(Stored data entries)
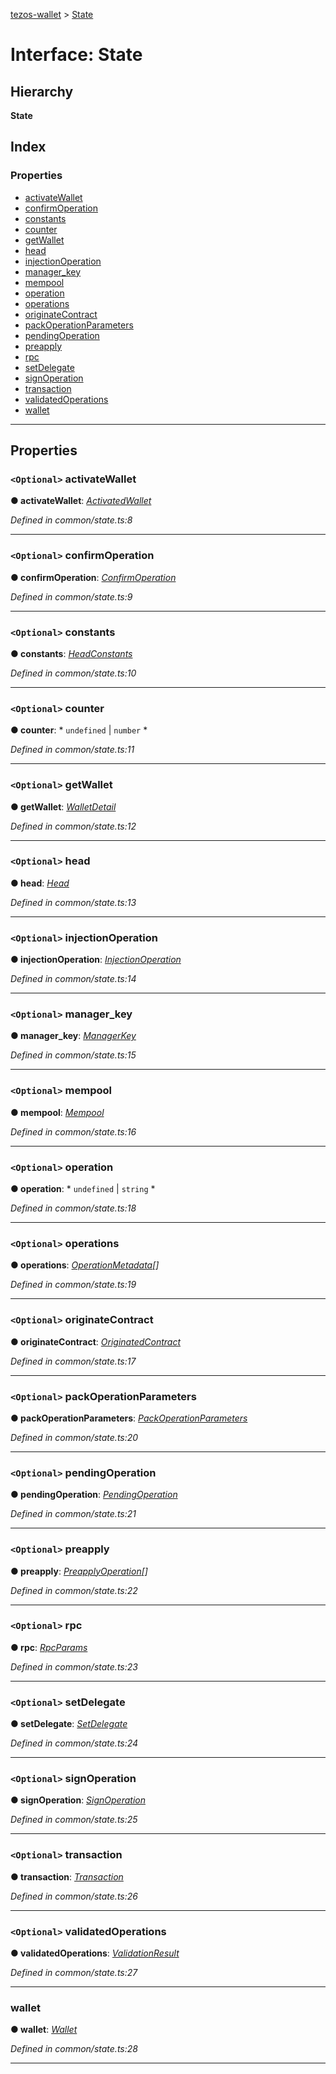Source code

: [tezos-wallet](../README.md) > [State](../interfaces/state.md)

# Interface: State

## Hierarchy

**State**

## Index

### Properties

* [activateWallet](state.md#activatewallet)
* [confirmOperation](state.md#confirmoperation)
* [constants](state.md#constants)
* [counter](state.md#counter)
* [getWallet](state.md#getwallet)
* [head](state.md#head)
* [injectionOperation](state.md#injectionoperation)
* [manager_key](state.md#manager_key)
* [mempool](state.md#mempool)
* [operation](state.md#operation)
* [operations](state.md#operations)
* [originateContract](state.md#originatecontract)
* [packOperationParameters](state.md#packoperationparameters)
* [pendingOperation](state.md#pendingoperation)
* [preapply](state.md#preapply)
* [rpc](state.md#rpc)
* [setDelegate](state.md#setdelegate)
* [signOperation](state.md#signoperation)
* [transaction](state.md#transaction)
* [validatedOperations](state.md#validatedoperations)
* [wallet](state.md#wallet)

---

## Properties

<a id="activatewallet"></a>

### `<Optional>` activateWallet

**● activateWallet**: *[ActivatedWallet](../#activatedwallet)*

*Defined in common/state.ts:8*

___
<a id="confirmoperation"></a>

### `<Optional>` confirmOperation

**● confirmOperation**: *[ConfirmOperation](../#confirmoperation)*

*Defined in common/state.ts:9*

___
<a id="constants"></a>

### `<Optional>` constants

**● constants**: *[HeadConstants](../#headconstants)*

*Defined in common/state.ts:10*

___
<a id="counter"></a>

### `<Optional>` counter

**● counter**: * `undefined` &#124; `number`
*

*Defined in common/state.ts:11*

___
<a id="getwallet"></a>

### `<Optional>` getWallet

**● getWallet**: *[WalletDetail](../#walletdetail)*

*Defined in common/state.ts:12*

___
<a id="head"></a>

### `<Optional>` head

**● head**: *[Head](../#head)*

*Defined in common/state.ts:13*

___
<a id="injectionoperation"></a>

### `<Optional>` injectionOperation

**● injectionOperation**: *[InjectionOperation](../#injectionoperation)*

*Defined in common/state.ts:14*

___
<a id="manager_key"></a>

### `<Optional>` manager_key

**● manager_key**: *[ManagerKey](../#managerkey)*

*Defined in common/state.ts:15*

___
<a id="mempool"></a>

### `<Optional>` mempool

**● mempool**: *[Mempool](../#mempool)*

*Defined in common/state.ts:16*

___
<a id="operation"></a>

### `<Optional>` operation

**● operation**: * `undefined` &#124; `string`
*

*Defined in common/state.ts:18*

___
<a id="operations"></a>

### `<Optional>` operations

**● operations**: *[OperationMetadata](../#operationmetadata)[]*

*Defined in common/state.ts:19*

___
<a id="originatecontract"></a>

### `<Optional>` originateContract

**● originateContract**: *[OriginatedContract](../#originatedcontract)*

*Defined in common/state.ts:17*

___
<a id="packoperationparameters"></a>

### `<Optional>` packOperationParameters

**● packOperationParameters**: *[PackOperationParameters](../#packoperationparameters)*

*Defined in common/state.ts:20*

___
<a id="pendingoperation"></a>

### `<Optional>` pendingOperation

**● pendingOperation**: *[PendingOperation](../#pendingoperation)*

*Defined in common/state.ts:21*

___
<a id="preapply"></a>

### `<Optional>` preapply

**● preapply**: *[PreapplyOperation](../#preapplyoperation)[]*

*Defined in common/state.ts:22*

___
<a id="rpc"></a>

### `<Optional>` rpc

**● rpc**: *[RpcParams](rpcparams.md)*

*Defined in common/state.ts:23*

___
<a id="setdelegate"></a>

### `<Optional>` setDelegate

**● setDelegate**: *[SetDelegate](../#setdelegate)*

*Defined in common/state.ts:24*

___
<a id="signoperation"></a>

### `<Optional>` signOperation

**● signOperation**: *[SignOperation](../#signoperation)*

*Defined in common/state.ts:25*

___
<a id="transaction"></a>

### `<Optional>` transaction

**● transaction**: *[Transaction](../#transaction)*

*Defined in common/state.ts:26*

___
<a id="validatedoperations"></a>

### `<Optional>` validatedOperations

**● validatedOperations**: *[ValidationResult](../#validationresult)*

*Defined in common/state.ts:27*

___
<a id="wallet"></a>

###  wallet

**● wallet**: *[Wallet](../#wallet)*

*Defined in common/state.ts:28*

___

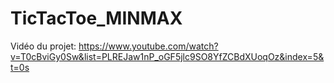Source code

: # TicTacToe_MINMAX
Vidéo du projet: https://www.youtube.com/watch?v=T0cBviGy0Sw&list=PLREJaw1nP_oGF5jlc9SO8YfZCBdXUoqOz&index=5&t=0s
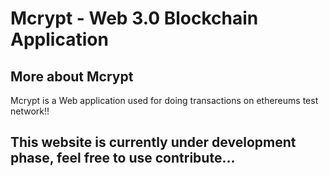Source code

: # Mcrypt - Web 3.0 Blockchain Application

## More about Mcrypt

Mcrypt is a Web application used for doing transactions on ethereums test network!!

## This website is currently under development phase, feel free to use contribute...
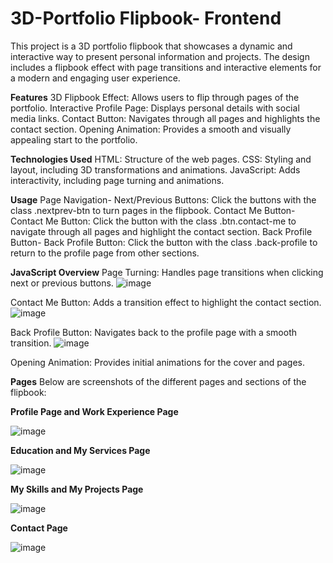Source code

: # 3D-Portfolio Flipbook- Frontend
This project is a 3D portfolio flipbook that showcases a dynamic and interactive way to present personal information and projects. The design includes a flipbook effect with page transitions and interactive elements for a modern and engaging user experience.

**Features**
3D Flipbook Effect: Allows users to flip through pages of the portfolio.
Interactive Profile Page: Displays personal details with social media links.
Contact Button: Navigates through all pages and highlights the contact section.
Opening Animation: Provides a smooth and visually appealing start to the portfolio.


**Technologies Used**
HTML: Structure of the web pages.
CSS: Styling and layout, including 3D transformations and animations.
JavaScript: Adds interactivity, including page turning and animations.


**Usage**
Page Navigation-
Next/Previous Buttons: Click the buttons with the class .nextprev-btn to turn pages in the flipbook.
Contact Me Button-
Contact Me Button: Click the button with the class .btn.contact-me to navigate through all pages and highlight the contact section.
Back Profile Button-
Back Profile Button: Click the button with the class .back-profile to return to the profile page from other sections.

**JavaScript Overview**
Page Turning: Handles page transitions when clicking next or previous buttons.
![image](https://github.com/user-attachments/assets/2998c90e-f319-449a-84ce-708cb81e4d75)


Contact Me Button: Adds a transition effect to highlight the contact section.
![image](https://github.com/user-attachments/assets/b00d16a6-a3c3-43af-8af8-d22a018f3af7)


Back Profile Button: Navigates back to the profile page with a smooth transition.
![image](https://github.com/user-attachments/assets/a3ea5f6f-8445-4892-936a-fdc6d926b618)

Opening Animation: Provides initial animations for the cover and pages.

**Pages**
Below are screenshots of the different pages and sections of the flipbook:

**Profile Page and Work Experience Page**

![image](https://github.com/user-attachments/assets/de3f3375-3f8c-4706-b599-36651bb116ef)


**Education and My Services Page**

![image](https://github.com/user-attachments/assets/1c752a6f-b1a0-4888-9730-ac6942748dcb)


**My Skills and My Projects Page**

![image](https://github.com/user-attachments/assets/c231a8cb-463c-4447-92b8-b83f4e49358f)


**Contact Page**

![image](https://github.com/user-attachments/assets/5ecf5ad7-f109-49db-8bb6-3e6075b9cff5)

**Exercise objective:** Quote every record above exactly, leaving out any pictures.

**Exercise solution:**
Source code

: [tezos-wallet](../README.md) > [State](../interfaces/state.md)

# Interface: State

## Hierarchy

**State**

## Index

### Properties

* [activateWallet](state.md#activatewallet)
* [confirmOperation](state.md#confirmoperation)
* [constants](state.md#constants)
* [counter](state.md#counter)
* [getWallet](state.md#getwallet)
* [head](state.md#head)
* [injectionOperation](state.md#injectionoperation)
* [manager_key](state.md#manager_key)
* [mempool](state.md#mempool)
* [operation](state.md#operation)
* [operations](state.md#operations)
* [originateContract](state.md#originatecontract)
* [packOperationParameters](state.md#packoperationparameters)
* [pendingOperation](state.md#pendingoperation)
* [preapply](state.md#preapply)
* [rpc](state.md#rpc)
* [setDelegate](state.md#setdelegate)
* [signOperation](state.md#signoperation)
* [transaction](state.md#transaction)
* [validatedOperations](state.md#validatedoperations)
* [wallet](state.md#wallet)

---

## Properties

<a id="activatewallet"></a>

### `<Optional>` activateWallet

**● activateWallet**: *[ActivatedWallet](../#activatedwallet)*

*Defined in common/state.ts:8*

___
<a id="confirmoperation"></a>

### `<Optional>` confirmOperation

**● confirmOperation**: *[ConfirmOperation](../#confirmoperation)*

*Defined in common/state.ts:9*

___
<a id="constants"></a>

### `<Optional>` constants

**● constants**: *[HeadConstants](../#headconstants)*

*Defined in common/state.ts:10*

___
<a id="counter"></a>

### `<Optional>` counter

**● counter**: * `undefined` &#124; `number`
*

*Defined in common/state.ts:11*

___
<a id="getwallet"></a>

### `<Optional>` getWallet

**● getWallet**: *[WalletDetail](../#walletdetail)*

*Defined in common/state.ts:12*

___
<a id="head"></a>

### `<Optional>` head

**● head**: *[Head](../#head)*

*Defined in common/state.ts:13*

___
<a id="injectionoperation"></a>

### `<Optional>` injectionOperation

**● injectionOperation**: *[InjectionOperation](../#injectionoperation)*

*Defined in common/state.ts:14*

___
<a id="manager_key"></a>

### `<Optional>` manager_key

**● manager_key**: *[ManagerKey](../#managerkey)*

*Defined in common/state.ts:15*

___
<a id="mempool"></a>

### `<Optional>` mempool

**● mempool**: *[Mempool](../#mempool)*

*Defined in common/state.ts:16*

___
<a id="operation"></a>

### `<Optional>` operation

**● operation**: * `undefined` &#124; `string`
*

*Defined in common/state.ts:18*

___
<a id="operations"></a>

### `<Optional>` operations

**● operations**: *[OperationMetadata](../#operationmetadata)[]*

*Defined in common/state.ts:19*

___
<a id="originatecontract"></a>

### `<Optional>` originateContract

**● originateContract**: *[OriginatedContract](../#originatedcontract)*

*Defined in common/state.ts:17*

___
<a id="packoperationparameters"></a>

### `<Optional>` packOperationParameters

**● packOperationParameters**: *[PackOperationParameters](../#packoperationparameters)*

*Defined in common/state.ts:20*

___
<a id="pendingoperation"></a>

### `<Optional>` pendingOperation

**● pendingOperation**: *[PendingOperation](../#pendingoperation)*

*Defined in common/state.ts:21*

___
<a id="preapply"></a>

### `<Optional>` preapply

**● preapply**: *[PreapplyOperation](../#preapplyoperation)[]*

*Defined in common/state.ts:22*

___
<a id="rpc"></a>

### `<Optional>` rpc

**● rpc**: *[RpcParams](rpcparams.md)*

*Defined in common/state.ts:23*

___
<a id="setdelegate"></a>

### `<Optional>` setDelegate

**● setDelegate**: *[SetDelegate](../#setdelegate)*

*Defined in common/state.ts:24*

___
<a id="signoperation"></a>

### `<Optional>` signOperation

**● signOperation**: *[SignOperation](../#signoperation)*

*Defined in common/state.ts:25*

___
<a id="transaction"></a>

### `<Optional>` transaction

**● transaction**: *[Transaction](../#transaction)*

*Defined in common/state.ts:26*

___
<a id="validatedoperations"></a>

### `<Optional>` validatedOperations

**● validatedOperations**: *[ValidationResult](../#validationresult)*

*Defined in common/state.ts:27*

___
<a id="wallet"></a>

###  wallet

**● wallet**: *[Wallet](../#wallet)*

*Defined in common/state.ts:28*

___

Source code

: # TicTacToe_MINMAX
Vidéo du projet: https://www.youtube.com/watch?v=T0cBviGy0Sw&list=PLREJaw1nP_oGF5jlc9SO8YfZCBdXUoqOz&index=5&t=0s
Source code

: # Mcrypt - Web 3.0 Blockchain Application

## More about Mcrypt

Mcrypt is a Web application used for doing transactions on ethereums test network!!

## This website is currently under development phase, feel free to use contribute...
Source code

: # 3D-Portfolio Flipbook- Frontend
This project is a 3D portfolio flipbook that showcases a dynamic and interactive way to present personal information and projects. The design includes a flipbook effect with page transitions and interactive elements for a modern and engaging user experience.

**Features**
3D Flipbook Effect: Allows users to flip through pages of the portfolio.
Interactive Profile Page: Displays personal details with social media links.
Contact Button: Navigates through all pages and highlights the contact section.
Opening Animation: Provides a smooth and visually appealing start to the portfolio.


**Technologies Used**
HTML: Structure of the web pages.
CSS: Styling and layout, including 3D transformations and animations.
JavaScript: Adds interactivity, including page turning and animations.


**Usage**
Page Navigation-
Next/Previous Buttons: Click the buttons with the class .nextprev-btn to turn pages in the flipbook.
Contact Me Button-
Contact Me Button: Click the button with the class .btn.contact-me to navigate through all pages and highlight the contact section.
Back Profile Button-
Back Profile Button: Click the button with the class .back-profile to return to the profile page from other sections.

**JavaScript Overview**
Page Turning: Handles page transitions when clicking next or previous buttons.
![image](https://github.com/user-attachments/assets/2998c90e-f319-449a-84ce-708cb81e4d75)


Contact Me Button: Adds a transition effect to highlight the contact section.
![image](https://github.com/user-attachments/assets/b00d16a6-a3c3-43af-8af8-d22a018f3af7)


Back Profile Button: Navigates back to the profile page with a smooth transition.
![image](https://github.com/user-attachments/assets/a3ea5f6f-8445-4892-936a-fdc6d926b618)

Opening Animation: Provides initial animations for the cover and pages.

**Pages**
Below are screenshots of the different pages and sections of the flipbook:

**Profile Page and Work Experience Page**

![image](https://github.com/user-attachments/assets/de3f3375-3f8c-4706-b599-36651bb116ef)


**Education and My Services Page**

![image](https://github.com/user-attachments/assets/1c752a6f-b1a0-4888-9730-ac6942748dcb)


**My Skills and My Projects Page**

![image](https://github.com/user-attachments/assets/c231a8cb-463c-4447-92b8-b83f4e49358f)


**Contact Page**

![image](https://github.com/user-attachments/assets/5ecf5ad7-f109-49db-8bb6-3e6075b9cff5)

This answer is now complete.